═══ GIVEN DATA

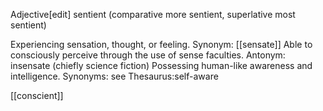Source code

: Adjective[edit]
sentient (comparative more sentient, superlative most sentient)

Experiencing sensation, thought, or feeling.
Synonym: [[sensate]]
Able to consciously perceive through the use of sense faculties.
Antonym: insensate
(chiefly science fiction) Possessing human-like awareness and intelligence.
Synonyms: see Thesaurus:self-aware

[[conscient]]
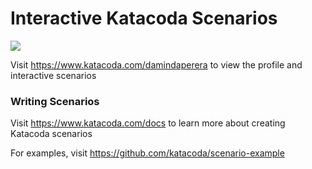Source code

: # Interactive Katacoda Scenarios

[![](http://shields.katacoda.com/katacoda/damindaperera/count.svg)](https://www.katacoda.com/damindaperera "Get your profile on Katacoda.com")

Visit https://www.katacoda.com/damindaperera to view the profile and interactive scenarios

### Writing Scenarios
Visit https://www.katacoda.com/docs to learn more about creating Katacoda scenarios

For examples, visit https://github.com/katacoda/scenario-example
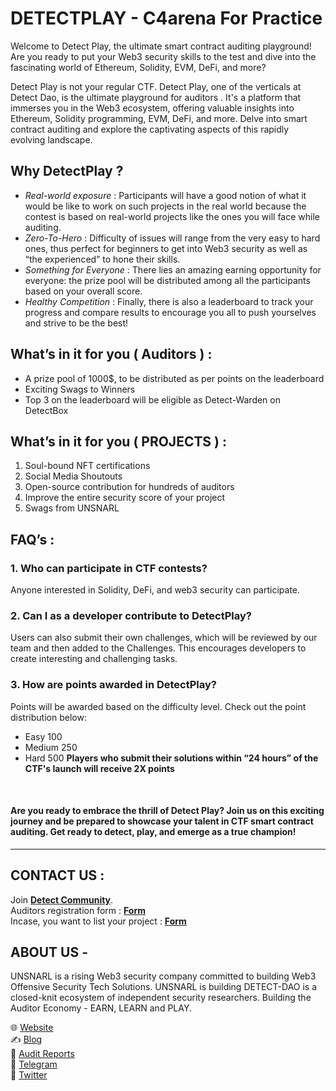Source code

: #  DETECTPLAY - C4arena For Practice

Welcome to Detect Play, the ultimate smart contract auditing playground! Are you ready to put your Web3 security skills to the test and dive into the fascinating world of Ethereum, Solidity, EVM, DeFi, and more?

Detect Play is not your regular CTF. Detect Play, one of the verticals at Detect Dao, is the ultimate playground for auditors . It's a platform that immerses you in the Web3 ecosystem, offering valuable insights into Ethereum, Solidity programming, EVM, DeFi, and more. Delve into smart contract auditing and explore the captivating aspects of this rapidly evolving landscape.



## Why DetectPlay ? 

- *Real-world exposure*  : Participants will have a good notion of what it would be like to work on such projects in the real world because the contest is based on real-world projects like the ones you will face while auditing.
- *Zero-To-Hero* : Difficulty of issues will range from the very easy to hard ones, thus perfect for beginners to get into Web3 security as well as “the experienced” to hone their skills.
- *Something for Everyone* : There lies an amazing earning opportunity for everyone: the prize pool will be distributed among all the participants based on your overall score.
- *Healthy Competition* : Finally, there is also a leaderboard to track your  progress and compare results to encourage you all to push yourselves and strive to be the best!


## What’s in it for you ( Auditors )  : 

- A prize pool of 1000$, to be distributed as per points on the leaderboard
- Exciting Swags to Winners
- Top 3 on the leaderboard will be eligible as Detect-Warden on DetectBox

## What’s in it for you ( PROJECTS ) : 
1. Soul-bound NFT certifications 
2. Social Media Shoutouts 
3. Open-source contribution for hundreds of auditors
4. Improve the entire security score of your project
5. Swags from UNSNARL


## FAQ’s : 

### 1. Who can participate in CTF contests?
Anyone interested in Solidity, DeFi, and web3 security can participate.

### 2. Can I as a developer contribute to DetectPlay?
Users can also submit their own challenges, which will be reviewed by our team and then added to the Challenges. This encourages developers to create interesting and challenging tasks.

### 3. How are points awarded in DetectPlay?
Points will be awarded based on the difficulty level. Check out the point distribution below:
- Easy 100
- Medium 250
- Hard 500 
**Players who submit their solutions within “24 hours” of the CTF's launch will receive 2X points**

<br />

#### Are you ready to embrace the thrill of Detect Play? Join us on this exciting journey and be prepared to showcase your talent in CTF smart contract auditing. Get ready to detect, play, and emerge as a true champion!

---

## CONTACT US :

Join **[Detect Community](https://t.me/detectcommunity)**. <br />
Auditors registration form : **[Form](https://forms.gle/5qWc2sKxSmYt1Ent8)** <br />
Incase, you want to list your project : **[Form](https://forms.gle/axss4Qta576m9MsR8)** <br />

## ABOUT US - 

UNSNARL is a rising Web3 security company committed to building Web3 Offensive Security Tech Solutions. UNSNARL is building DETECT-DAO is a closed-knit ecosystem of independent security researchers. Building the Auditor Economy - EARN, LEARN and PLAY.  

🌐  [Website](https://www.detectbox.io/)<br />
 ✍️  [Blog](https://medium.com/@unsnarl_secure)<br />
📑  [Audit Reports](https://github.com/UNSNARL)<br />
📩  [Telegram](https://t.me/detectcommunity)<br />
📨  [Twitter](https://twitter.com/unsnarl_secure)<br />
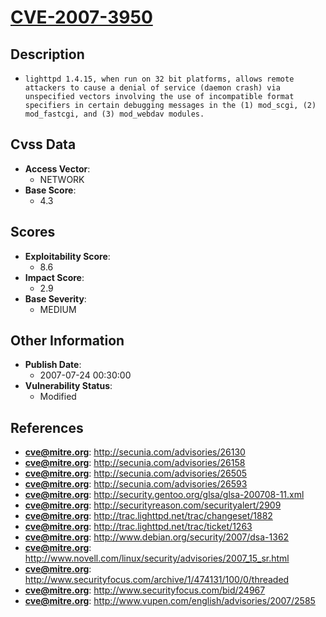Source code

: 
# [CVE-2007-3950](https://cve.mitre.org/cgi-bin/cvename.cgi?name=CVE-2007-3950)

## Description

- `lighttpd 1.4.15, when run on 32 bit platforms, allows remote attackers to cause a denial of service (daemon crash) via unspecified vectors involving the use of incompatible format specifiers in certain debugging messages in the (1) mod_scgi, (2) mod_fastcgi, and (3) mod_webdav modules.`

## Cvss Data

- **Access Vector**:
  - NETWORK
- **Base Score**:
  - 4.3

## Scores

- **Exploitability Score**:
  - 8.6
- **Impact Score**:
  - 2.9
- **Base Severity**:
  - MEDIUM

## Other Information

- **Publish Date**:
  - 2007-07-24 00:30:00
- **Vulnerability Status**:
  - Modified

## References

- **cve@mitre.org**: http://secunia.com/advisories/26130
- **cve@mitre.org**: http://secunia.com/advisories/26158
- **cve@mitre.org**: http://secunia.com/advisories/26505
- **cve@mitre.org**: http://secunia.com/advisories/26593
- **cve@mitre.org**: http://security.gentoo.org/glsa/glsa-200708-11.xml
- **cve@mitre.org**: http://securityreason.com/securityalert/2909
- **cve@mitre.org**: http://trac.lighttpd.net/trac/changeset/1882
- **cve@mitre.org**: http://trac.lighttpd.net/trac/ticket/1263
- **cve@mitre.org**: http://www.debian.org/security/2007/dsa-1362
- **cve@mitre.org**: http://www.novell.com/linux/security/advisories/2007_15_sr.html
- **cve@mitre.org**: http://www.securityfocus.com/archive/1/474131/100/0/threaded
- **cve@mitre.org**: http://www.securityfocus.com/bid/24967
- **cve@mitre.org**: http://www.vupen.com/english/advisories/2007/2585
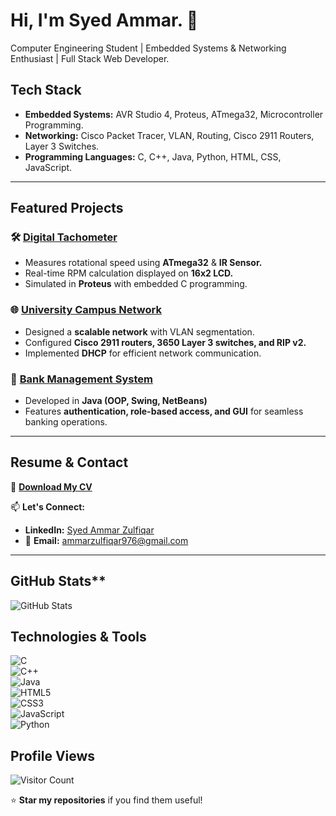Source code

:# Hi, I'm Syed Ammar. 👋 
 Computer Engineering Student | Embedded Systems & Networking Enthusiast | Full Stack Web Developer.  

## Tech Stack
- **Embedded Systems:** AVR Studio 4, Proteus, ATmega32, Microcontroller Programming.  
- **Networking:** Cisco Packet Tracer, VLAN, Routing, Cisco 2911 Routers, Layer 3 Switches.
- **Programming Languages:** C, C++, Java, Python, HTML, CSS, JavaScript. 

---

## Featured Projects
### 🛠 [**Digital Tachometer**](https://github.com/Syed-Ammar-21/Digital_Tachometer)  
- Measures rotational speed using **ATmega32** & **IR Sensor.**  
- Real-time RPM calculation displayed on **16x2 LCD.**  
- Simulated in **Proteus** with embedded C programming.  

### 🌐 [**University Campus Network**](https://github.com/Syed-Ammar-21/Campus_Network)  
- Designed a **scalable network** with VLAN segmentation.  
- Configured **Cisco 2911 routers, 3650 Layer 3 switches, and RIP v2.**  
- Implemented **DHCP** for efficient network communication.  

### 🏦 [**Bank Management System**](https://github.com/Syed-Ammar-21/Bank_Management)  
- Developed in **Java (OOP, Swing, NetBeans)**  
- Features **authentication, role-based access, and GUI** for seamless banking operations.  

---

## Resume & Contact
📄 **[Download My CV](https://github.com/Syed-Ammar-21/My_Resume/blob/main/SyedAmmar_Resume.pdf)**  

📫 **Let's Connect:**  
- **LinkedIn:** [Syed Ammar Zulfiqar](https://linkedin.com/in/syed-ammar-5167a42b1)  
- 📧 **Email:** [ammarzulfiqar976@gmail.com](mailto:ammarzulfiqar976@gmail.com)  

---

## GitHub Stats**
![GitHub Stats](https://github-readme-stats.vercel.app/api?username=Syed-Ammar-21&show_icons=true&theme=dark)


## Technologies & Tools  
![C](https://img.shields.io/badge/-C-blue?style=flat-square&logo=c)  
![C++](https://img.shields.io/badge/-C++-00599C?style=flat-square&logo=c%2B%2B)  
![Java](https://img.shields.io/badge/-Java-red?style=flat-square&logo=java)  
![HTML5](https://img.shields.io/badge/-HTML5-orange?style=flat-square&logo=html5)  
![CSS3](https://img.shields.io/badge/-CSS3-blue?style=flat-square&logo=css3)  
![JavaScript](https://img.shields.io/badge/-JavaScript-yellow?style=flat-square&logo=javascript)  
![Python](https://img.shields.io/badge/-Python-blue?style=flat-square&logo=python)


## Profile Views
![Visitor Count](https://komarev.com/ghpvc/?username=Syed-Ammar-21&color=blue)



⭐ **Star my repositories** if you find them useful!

══════

● WORK TO COMPLETE
In the listing above, show every line with the word "securityfocus".

● SOLUTION FOR THIS TASK
- **cve@mitre.org**: http://www.securityfocus.com/archive/1/474131/100/0/threaded
- **cve@mitre.org**: http://www.securityfocus.com/bid/24967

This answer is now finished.